Saat sudah di kamar hotel lagi, Fandy dan Glen bergantian mandi dan berpakaian. Lima belas menit setelahnya, hanya deru napas dan dengkuran dari keduanya yang menandakan tubuh kelelahan dan tertidur dengan nyenyaknya.
***
Pagi pun tiba. Matahari bersinar cerah seolah menyambut pagi itu dengan senyuman dan harapan baru bagi semua penghuni bumi.
Cyra telah menyelesaikan sarapannya dan bergegas menuju mobilnya yang pak Mansur parkirkan dekat gerbang.
“Selamat pagi dan terima kasih Pak Mansur,” kata Cyra dengan ramah sambil menaiki mobilnya.
“Pagi juga Non. Iya sama-sama dan selamat bekerja,” balas Pak Mansur.
Cyra mengangguk tersenyum, lalu melajukan mobilnya keluar rumah menuju kantor. Tanpa Cyra sadari, di belakangnya ada mobil Pajero hitam membuntutinya sejak ia keluar dari rumahnya.
Si penguntit menjaga jarak aman dengan mobil Cyra agar tidak ketahuan. Sedangkan Cyra terus mengendarai mobilnya dengan kecepatan 50 km/jam menyusuri jalan raya yang ramai lancar.
Tiba-tiba lampu indikator bensinnya menyala. Cyra segera mencari SPBU terdekat dari dirinya berada saat ini. Ketika sudah menemukannya, ia bergegas membelokkan mobilnya ke tempat tersebut.
Saat dia melakukan transaksi pengisian bensin dan pembayaran, mobil penguntit berhenti dan menunggu Cyra dekat minimarket SPBU.
Selesai mengisi bensin, Cyra memutuskan ke minimarket dulu membeli air mineral dan permen mentos. Saat dia masuk ke mobilnya, sempat melihat orang di dalam mobil Pajero yang parkir di sebelah mobilnya itu terus mengamati dirinya.

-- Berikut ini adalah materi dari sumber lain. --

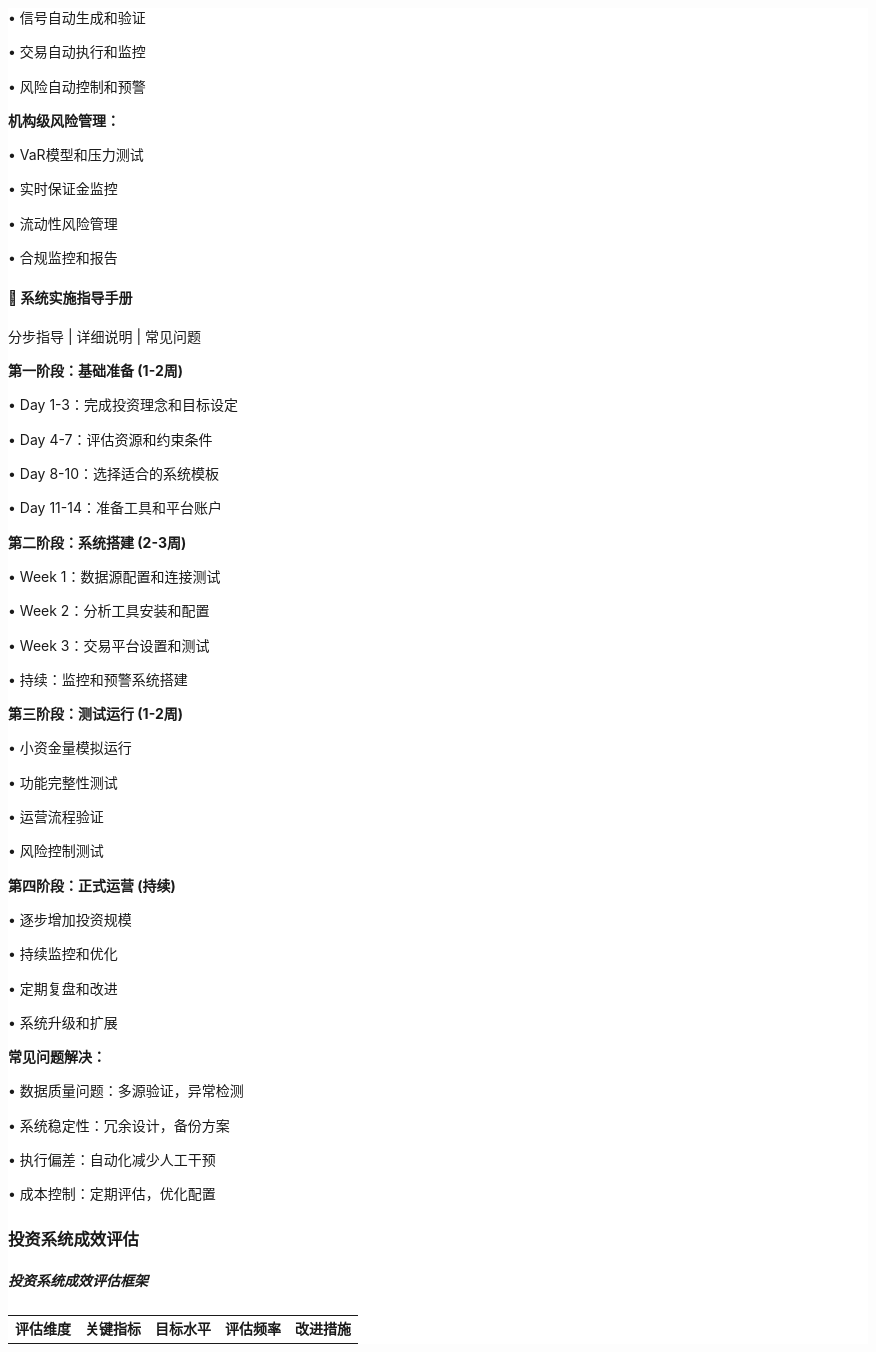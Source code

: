 <p>• 信号自动生成和验证</p>
<p>• 交易自动执行和监控</p>
<p>• 风险自动控制和预警</p>
<p><strong>机构级风险管理：</strong></p>
<p>• VaR模型和压力测试</p>
<p>• 实时保证金监控</p>
<p>• 流动性风险管理</p>
<p>• 合规监控和报告</p>
</div>
</div>
</div>
<div class="status-card purple">
<div class="status-header">
<h4>📝 系统实施指导手册</h4>
<div class="status-label">分步指导 | 详细说明 | 常见问题</div>
</div>
<div class="status-content">
<div class="implementation-guide">
<p><strong>第一阶段：基础准备 (1-2周)</strong></p>
<p>• Day 1-3：完成投资理念和目标设定</p>
<p>• Day 4-7：评估资源和约束条件</p>
<p>• Day 8-10：选择适合的系统模板</p>
<p>• Day 11-14：准备工具和平台账户</p>
<p><strong>第二阶段：系统搭建 (2-3周)</strong></p>
<p>• Week 1：数据源配置和连接测试</p>
<p>• Week 2：分析工具安装和配置</p>
<p>• Week 3：交易平台设置和测试</p>
<p>• 持续：监控和预警系统搭建</p>
<p><strong>第三阶段：测试运行 (1-2周)</strong></p>
<p>• 小资金量模拟运行</p>
<p>• 功能完整性测试</p>
<p>• 运营流程验证</p>
<p>• 风险控制测试</p>
<p><strong>第四阶段：正式运营 (持续)</strong></p>
<p>• 逐步增加投资规模</p>
<p>• 持续监控和优化</p>
<p>• 定期复盘和改进</p>
<p>• 系统升级和扩展</p>
<p><strong>常见问题解决：</strong></p>
<p>• 数据质量问题：多源验证，异常检测</p>
<p>• 系统稳定性：冗余设计，备份方案</p>
<p>• 执行偏差：自动化减少人工干预</p>
<p>• 成本控制：定期评估，优化配置</p>
</div>
</div>
</div>
</div>

### 投资系统成效评估

<div class="performance-comparison">
<h5>投资系统成效评估框架</h5>
<table class="comparison-table">
<thead>
<tr>
<th>评估维度</th>
<th>关键指标</th>
<th>目标水平</th>
<th>评估频率</th>
<th>改进措施</th>
</tr>
</thead>
<tbody>
<tr>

Kaca mobil tersebut dilapisi kaca film riben, tapi Cyra masih bisa melihatnya meskipun samar.
Setelah itu, mobil Cyra kembali melaju ke jalan raya. Mobil penguntit terus mengikutinya. Dia akhirnya sadar, Pajero hitam itu terus mengikutinya
“Aku yakin, orang dalam Pajero hitam itu selalu mengikutiku. Kucoba berhenti dan menepi sebentar, apakah dia ikut berhenti atau tidak?” batin Cyra berspekulasi.
Mobil Cyra lalu menepi mendadak, Pajero hitam itu juga ikut berhenti dengan jarak yang tak terlalu jauh. Cyra berhenti sepuluh menit, Pajero itu tidak juga bergerak seolah ikut menepi di belakangnya dan menunggu.
“Kini kucoba melaju lagi, apakah orang itu tetap mengikutiku atau tidak?” batinnya terus menduga.
Mobil Cyra terus melaju. Kali ini dia coba menambah kecepatannya menjadi 80 km/jam dan menggeser posisi mobilnya di sebelah kanan. Ternyata Pajero hitam itu juga menambah kecepatannya dan terus mengikuti Cyra.
Setengah jam Cyra mengendarai mobilnya kadang cepat, kadang lambat karena ingin melihat pajero itu terus mengikutinya atau tidak. Kenyataannya si penguntit terus mengikutinya.
Tak lama kemudian, Cyra sampai di gedung kantornya. Pajero hitam tadi berhenti sebentar dan terus mengawasi Cyra.
“Akhirnya sampai juga di kantor.” Cyra sempat merasa lega tapi matanya melirik kaca spion tengah, mengamati Pajero hitam itu berhenti dekat kantornya.
“Siapa dia? Apa dia mengenaliku? Motifnya apa sampai terus membuntutiku ?”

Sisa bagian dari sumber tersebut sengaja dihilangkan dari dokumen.